Parliament
AFTER 13 YEARS, A WOMAN FINALLY SITS AT THE TOP TABLE OF CAMEROON'S UPPER HOUSE

In a chamber that has existed for just over a decade, Tuesday's bureau elections at the Senate produced more than a routine renewal of leadership. They produced a first. And firsts, in institutions as slow-moving as upper houses of parliament, are never insignificant.
Naomie Begala Mikel Akono, senator representing the East Region under the banner of the ruling RDPC, was elected First Vice President of the Senate, becoming the first woman to hold that position since the institution held its inaugural session in 2013. She secured 83 votes out of 84 ballots cast, a result that left little room for ambiguity. The chamber had made up its mind.
She was not exactly a stranger to the Senate's corridors. Begala Mikel had previously served as a Secretary of the Bureau and sat on the Committee on Cultural, Social and Family Affairs during her first term as senator. She had been present at the institution's early years, learning its rhythms and building the kind of quiet credibility that tends to precede elevation. But nothing in her previous role quite prepared the public for the scale of Tuesday's step forward.
Her path to the perchoir is rooted not in party manoeuvring alone but in a career that spans decades of Cameroonian diplomacy. Born on 11 August 1963 in Yenga-Moloundou in the Boumba-et-Ngoko department, she trained at the Cameroon Institute of International Relations, graduating in 1991 with a doctorate in international relations. She entered the Ministry of External Relations that same year, beginning at the bottom of the diplomatic ladder as a protocol officer before rising steadily through the ranks.
Her ascent through the foreign service took her all the way to the United States, where she served in Cameroonian embassies in both New York and Washington DC between 2002 and 2017, holding the rank of Second and subsequently First Counsellor. Those fifteen years on the frontlines of multilateral diplomacy gave her an exposure to international institutions and a fluency in the language of state that few of her parliamentary colleagues can match. She returned home in 2017 to serve as Director of Cameroonians Abroad, Foreigners in Cameroon, Refugees and Migration Affairs, a role that placed her at the intersection of diaspora policy, migration governance and national identity.

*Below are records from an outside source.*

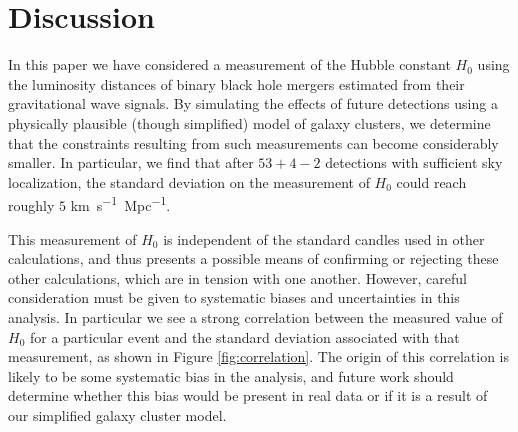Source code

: \section{Discussion} \label{sec:conclusions}

In this paper we have considered a measurement of the Hubble constant $H_0$ using the luminosity distances of binary black hole mergers estimated from their gravitational wave signals.
By simulating the effects of future detections using a physically plausible (though simplified) model of galaxy clusters, we determine that the constraints resulting from such measurements can become considerably smaller.
In particular, we find that after $53 + 4 - 2$ detections with sufficient sky localization, the standard deviation on the measurement of $H_0$ could reach roughly $5$ \si{km.s^{-1}.Mpc^{-1}}.

This measurement of $H_0$ is independent of the standard candles used in other calculations, and thus presents a possible means of confirming or rejecting these other calculations, which are in tension with one another.
However, careful consideration must be given to systematic biases and uncertainties in this analysis.
In particular we see a strong correlation between the measured value of $H_0$ for a particular event and the standard deviation associated with that measurement, as shown in Figure \ref{fig:correlation}.
The origin of this correlation is likely to be some systematic bias in the analysis, and future work should determine whether this bias would be present in real data or if it is a result of our simplified galaxy cluster model.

Her election is also a signal. President Paul Biya, sworn in for his eighth term of office on 6 November 2025, made the promotion of women and youth one of the stated cornerstones of his new mandate. In his inaugural address before parliament, the Head of State was explicit, declaring that his action throughout the seven-year term would focus centrally on the situation of young people and women, with greater empowerment and protection as key objectives. His electoral manifesto had similarly committed to the integration of women into economic and political life as a governing priority.
Begala Mikel's election to the second highest position in the Senate can be read, in that light, as the upper house of parliament giving institutional flesh to a presidential vision. Whether by design or convergence, the timing is not accidental.
She takes up her new role alongside Senate President Aboubakary Abdoulaye, whose own election on the same day marked a parallel chapter of renewal at the top of Cameroon's parliament. Together, they lead a chamber that now looks, at least at the summit, somewhat different from the one that was assembled in 2013.
For a country where women remain underrepresented in the highest offices of state despite constituting over half the population, Naomie Begala Mikel Akono's election does not resolve a structural problem. But it does, undeniably, move a marker. In the Senate's short history, no woman had climbed this high before Tuesday. That is no longer true.